SOLVED

Filtering poorly formatted source data...

Occasional Contributor

Hi,

I have a weirdly arranged data set that I am importing into Excel via Power Query.

My source has the structure I have indicated in the attached example (although the example is greatly simplified), i.e. the columns are divided by sub-headers (highlighted in the example), and the values that I am interested in – the Regional data – repeat multiple times in each subsection.

 

What I need are Subsection:Region:Value associations, i.e.

1A Region1 : Value1

1A Region2 : Value2

1A : Region3 : Value3

1B Region1 : Value4

1B Region2 : Value5

etc.

(They don't have to be represented like that neccessarily, but that's the data structure I need).

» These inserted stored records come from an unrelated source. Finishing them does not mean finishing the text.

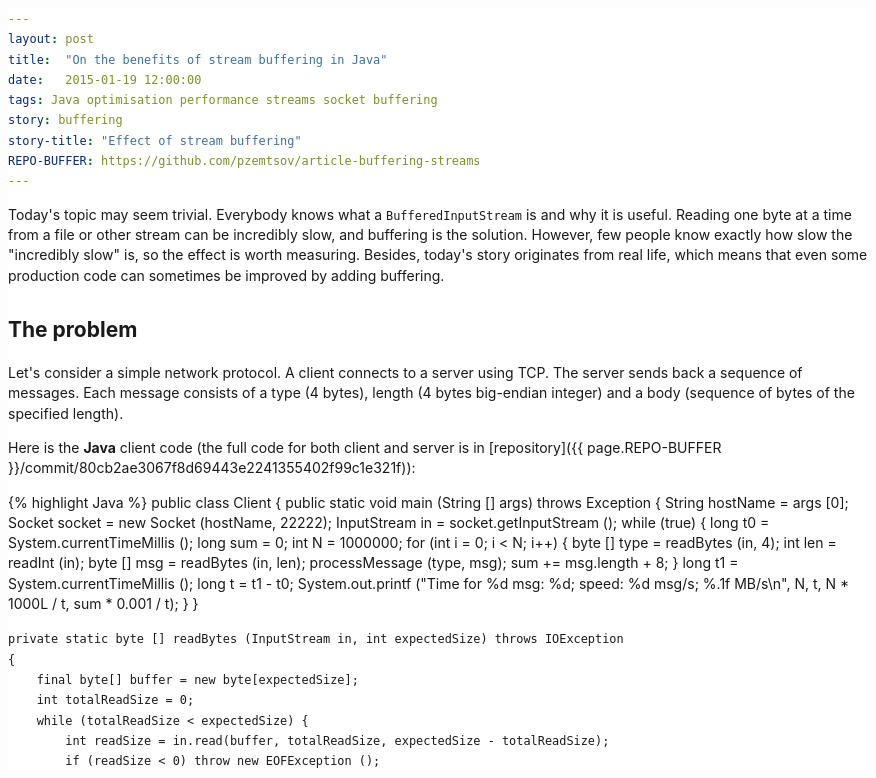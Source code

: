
 ```yaml
---
layout: post
title:  "On the benefits of stream buffering in Java"
date:   2015-01-19 12:00:00
tags: Java optimisation performance streams socket buffering
story: buffering
story-title: "Effect of stream buffering"
REPO-BUFFER: https://github.com/pzemtsov/article-buffering-streams
---
```


Today's topic may seem trivial. Everybody knows what a `BufferedInputStream` is and why it is useful. Reading one
byte at a time from a file or other stream can be incredibly slow, and buffering is the solution. However, few
people know exactly how slow the "incredibly slow" is, so the effect is worth measuring. Besides, today's story
originates from real life, which means that even some production code can sometimes be improved by adding buffering.

The problem
-----------

Let's consider a simple network protocol. A client connects to a server using TCP. The server sends back a sequence of
messages. Each message consists of a type (4 bytes), length (4 bytes big-endian integer) and a body (sequence of
bytes of the specified length).

Here is the **Java** client code (the full code for both client and server is in
[repository]({{ page.REPO-BUFFER }}/commit/80cb2ae3067f8d69443e2241355402f99c1e321f)):

{% highlight Java %}
public class Client
{
    public static void main (String [] args) throws Exception
    {
        String hostName = args [0];
        Socket socket = new Socket (hostName, 22222);
        InputStream in = socket.getInputStream ();
        while (true) {
            long t0 = System.currentTimeMillis ();
            long sum = 0;
            int N = 1000000;
            for (int i = 0; i < N; i++) {
                byte [] type = readBytes (in, 4);
                int len = readInt (in);
                byte [] msg = readBytes (in, len);
                processMessage (type, msg);
                sum += msg.length + 8;
            }
            long t1 = System.currentTimeMillis ();
            long t = t1 - t0;
            System.out.printf ("Time for %d msg: %d; speed: %d msg/s; %.1f MB/s\n",
                               N, t, N * 1000L / t, sum * 0.001 / t);
        }
    }
    
    private static byte [] readBytes (InputStream in, int expectedSize) throws IOException
    {
        final byte[] buffer = new byte[expectedSize];
        int totalReadSize = 0;
        while (totalReadSize < expectedSize) {
            int readSize = in.read(buffer, totalReadSize, expectedSize - totalReadSize);
            if (readSize < 0) throw new EOFException ();
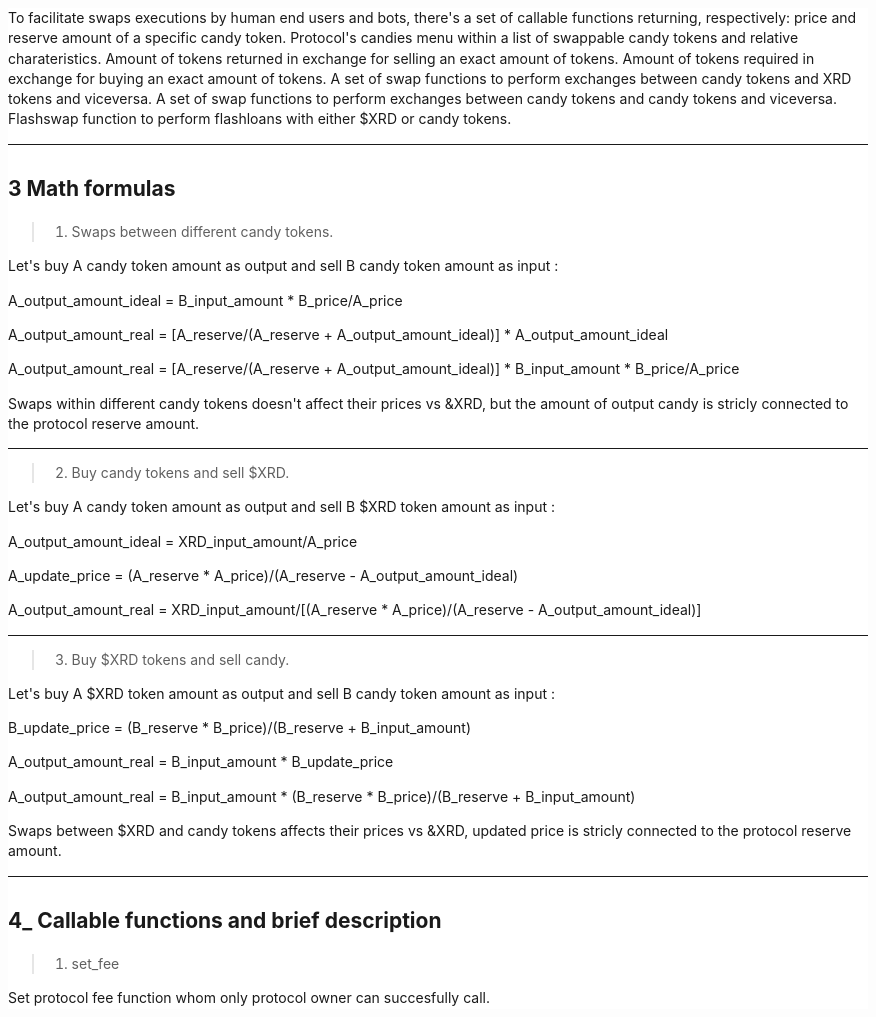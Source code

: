 To facilitate swaps executions by human end users and bots, there's a set of callable functions returning, respectively:
price and reserve amount of a specific candy token.
Protocol's candies menu within a list of swappable candy tokens and relative charateristics.
Amount of tokens returned in exchange for selling an exact amount of tokens.
Amount of tokens required in exchange for buying an exact amount of tokens.
A set of swap functions to perform exchanges between candy tokens and XRD tokens and viceversa.
A set of swap functions to perform exchanges between candy tokens and candy tokens and viceversa.
Flashswap function to perform flashloans with either $XRD or candy tokens.

----------------------------------------------------------------------------
3 Math formulas
----------------------------------------------------------------------------
>1. Swaps between different candy tokens.

Let's buy A candy token amount as output and sell B candy token amount as input :

A_output_amount_ideal = B_input_amount * B_price/A_price 

A_output_amount_real = [A_reserve/(A_reserve + A_output_amount_ideal)] * A_output_amount_ideal 

A_output_amount_real = [A_reserve/(A_reserve + A_output_amount_ideal)] * B_input_amount * B_price/A_price

Swaps within different candy tokens doesn't affect their prices vs &XRD, but the amount of output candy is stricly connected to the protocol reserve amount.

---------------------------------
>2. Buy candy tokens and sell $XRD.

Let's buy A candy token amount as output and sell B $XRD token amount as input : 

A_output_amount_ideal = XRD_input_amount/A_price 

A_update_price = (A_reserve * A_price)/(A_reserve - A_output_amount_ideal)

A_output_amount_real = XRD_input_amount/[(A_reserve * A_price)/(A_reserve - A_output_amount_ideal)]

---------------------------------
>3. Buy $XRD tokens and sell candy.

Let's buy A $XRD token amount as output and sell B candy token amount as input :

B_update_price = (B_reserve * B_price)/(B_reserve + B_input_amount)

A_output_amount_real = B_input_amount * B_update_price

A_output_amount_real = B_input_amount * (B_reserve * B_price)/(B_reserve + B_input_amount)

Swaps between $XRD and candy tokens affects their prices vs &XRD, updated price is stricly connected to the protocol reserve amount.


----------------------------------------------------------------------------
4_ Callable functions and brief description
----------------------------------------------------------------------------
>1. set_fee

Set protocol fee function whom only protocol owner can succesfully call.

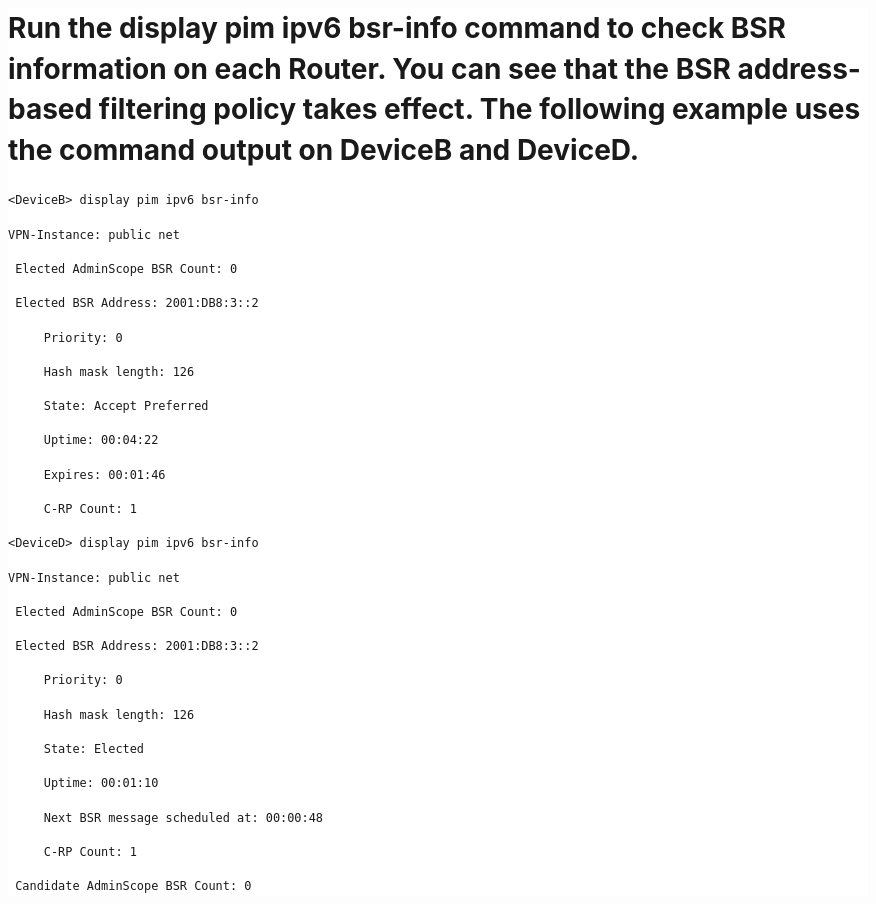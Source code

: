    
   
   
   # Run the **display pim ipv6 bsr-info** command to check BSR information on each Router. You can see that the BSR address-based filtering policy takes effect. The following example uses the command output on DeviceB and DeviceD.
   
   ```
   <DeviceB> display pim ipv6 bsr-info
   ```
   ```
   VPN-Instance: public net
   ```
   ```
    Elected AdminScope BSR Count: 0
   ```
   ```
    Elected BSR Address: 2001:DB8:3::2
   ```
   ```
        Priority: 0
   ```
   ```
        Hash mask length: 126
   ```
   ```
        State: Accept Preferred
   ```
   ```
        Uptime: 00:04:22
   ```
   ```
        Expires: 00:01:46
   ```
   ```
        C-RP Count: 1
   
   ```
   ```
   <DeviceD> display pim ipv6 bsr-info
   ```
   ```
   VPN-Instance: public net
   ```
   ```
    Elected AdminScope BSR Count: 0
   ```
   ```
    Elected BSR Address: 2001:DB8:3::2
   ```
   ```
        Priority: 0
   ```
   ```
        Hash mask length: 126
   ```
   ```
        State: Elected
   ```
   ```
        Uptime: 00:01:10
   ```
   ```
        Next BSR message scheduled at: 00:00:48
   ```
   ```
        C-RP Count: 1
   ```
   ```
    Candidate AdminScope BSR Count: 0
   ```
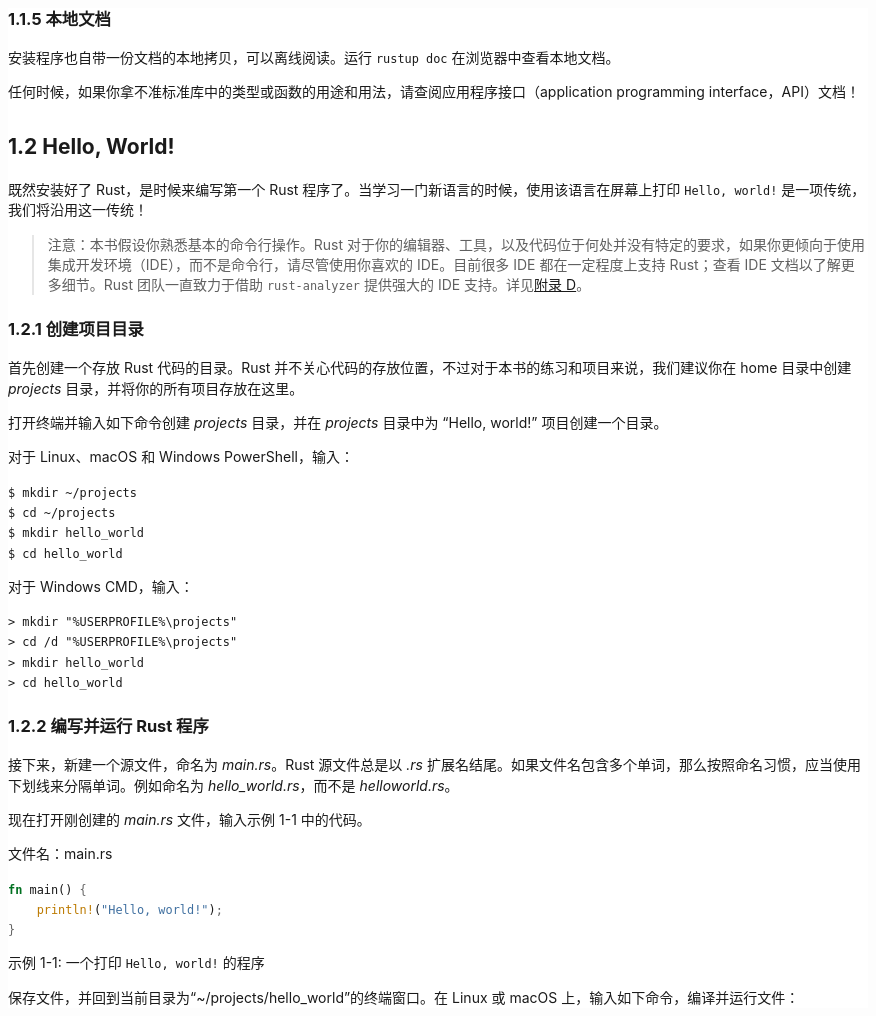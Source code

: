 ### 1.1.5 本地文档

安装程序也自带一份文档的本地拷贝，可以离线阅读。运行 `rustup doc` 在浏览器中查看本地文档。

任何时候，如果你拿不准标准库中的类型或函数的用途和用法，请查阅应用程序接口（application programming interface，API）文档！



## 1.2 Hello, World!

既然安装好了 Rust，是时候来编写第一个 Rust 程序了。当学习一门新语言的时候，使用该语言在屏幕上打印 `Hello, world!` 是一项传统，我们将沿用这一传统！

> 注意：本书假设你熟悉基本的命令行操作。Rust 对于你的编辑器、工具，以及代码位于何处并没有特定的要求，如果你更倾向于使用集成开发环境（IDE），而不是命令行，请尽管使用你喜欢的 IDE。目前很多 IDE 都在一定程度上支持 Rust；查看 IDE 文档以了解更多细节。Rust 团队一直致力于借助 `rust-analyzer` 提供强大的 IDE 支持。详见[附录 D](https://kaisery.github.io/trpl-zh-cn/appendix-04-useful-development-tools.html)。

### 1.2.1 创建项目目录

首先创建一个存放 Rust 代码的目录。Rust 并不关心代码的存放位置，不过对于本书的练习和项目来说，我们建议你在 home 目录中创建 *projects* 目录，并将你的所有项目存放在这里。

打开终端并输入如下命令创建 *projects* 目录，并在 *projects* 目录中为 “Hello, world!” 项目创建一个目录。

对于 Linux、macOS 和 Windows PowerShell，输入：

```bash
$ mkdir ~/projects
$ cd ~/projects
$ mkdir hello_world
$ cd hello_world
```

对于 Windows CMD，输入：

```doscon
> mkdir "%USERPROFILE%\projects"
> cd /d "%USERPROFILE%\projects"
> mkdir hello_world
> cd hello_world
```

### 1.2.2 编写并运行 Rust 程序

接下来，新建一个源文件，命名为 *main.rs*。Rust 源文件总是以 *.rs* 扩展名结尾。如果文件名包含多个单词，那么按照命名习惯，应当使用下划线来分隔单词。例如命名为 *hello_world.rs*，而不是 *helloworld.rs*。

现在打开刚创建的 *main.rs* 文件，输入示例 1-1 中的代码。

文件名：main.rs

```rust
fn main() {
    println!("Hello, world!");
}
```

示例 1-1: 一个打印 `Hello, world!` 的程序

保存文件，并回到当前目录为“~/projects/hello_world”的终端窗口。在 Linux 或 macOS 上，输入如下命令，编译并运行文件：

Note that the subsections (1A, 1B, 1C) are not necessarily the same length: some subsections might be missing data on one or more sites, meaning that the row count for each section is unpredictable… (so, I can’t just use Group by number of rows, in the Power Query import, for instance). This could also change between imports, so any solution has to be able to adapt to variable row counts.

 

The way I initially did it was to remove the 2 Site columns altogether in the Power Query import, leaving just Region and RegData, and then just call UNIQUE() on the resulting import table, but that only works if no region has the same value in 2 different subsections, which could happen, and would break downstream calculations if it did (because my UNIQUE() function would return a range missing a row). It would also be a problem if, by chance, one subsection had no values for a particular Region. I need the solution to return a null value in that case (e.g. 1B : Region2 : NULL), or in other words, the solution has to return a 3x3 range, even if some values are empty, and/or some values are the same...

 

I hope that makes sense.

 

Many thanks for any suggestions.

 

6 Replies
best response confirmed by ColinJHarrison (Occasional Contributor)
Solution

@ColinJHarrison Perhaps something like in the attached file?

Screenshot 2022-11-11 at 08.44.03.png

 

 

@Riny_van_Eekelen as an output? Yes.

Are there formulas in your attachment? I'm looking at it on my phone, and I can't see any formulas. 

@ColinJHarrison No formulas. Just Power Query.

@Riny_van_Eekelen ah ok. Don't think I can open that on my phone! I'll check it out when I'm home. Thanks Riny!

@Riny_van_Eekelen 

Hi Riny. I think your solution has shown me the way to solve my problem, so thank you very much! (Again!)

One question however - do you write your M code directly, or is everything you've put in this solution achievable using the input wizards provided by Power Query? How for instance did you build your custom column call:

= Table.AddColumn(#"Removed columns", "Subsection", each if Text.Contains([Column1], "Region -") then [Column1] else null)

 

At this stage I would have no idea how to hand code someting like that, and I'm just wondering how much of this kind of info I need to be on top of to come up with solutions like this myself...

 

Cheers

@ColinJHarrison You can get quite far in PQ by only clicking on the correct buttons and fill in the options that pop up. But, at some point you need to learn some M-coding in order to make more complex transformation. Not difficult, but it takes time to learn.

 

The line of code you refer to isn't really that special. On the Add Column ribbon you click Custom column.

In the window that opens, you type the name you want to give to the new column in the designated space and then the formula:

if Text.Contains([Column1], "Region -") then [Column1] else null

in the box below. And OK.

PQ then comes up with the rest of the code. I.e. using the function Table.AddColumn, the previous step name, the new column name, the 'each' bit and the closing bracket.

 

By reviewing the whole code, however, you'll soon figure out how it works and how to manipulate it. And then you'll find plenty of resources on line with practical examples of the various M-functions.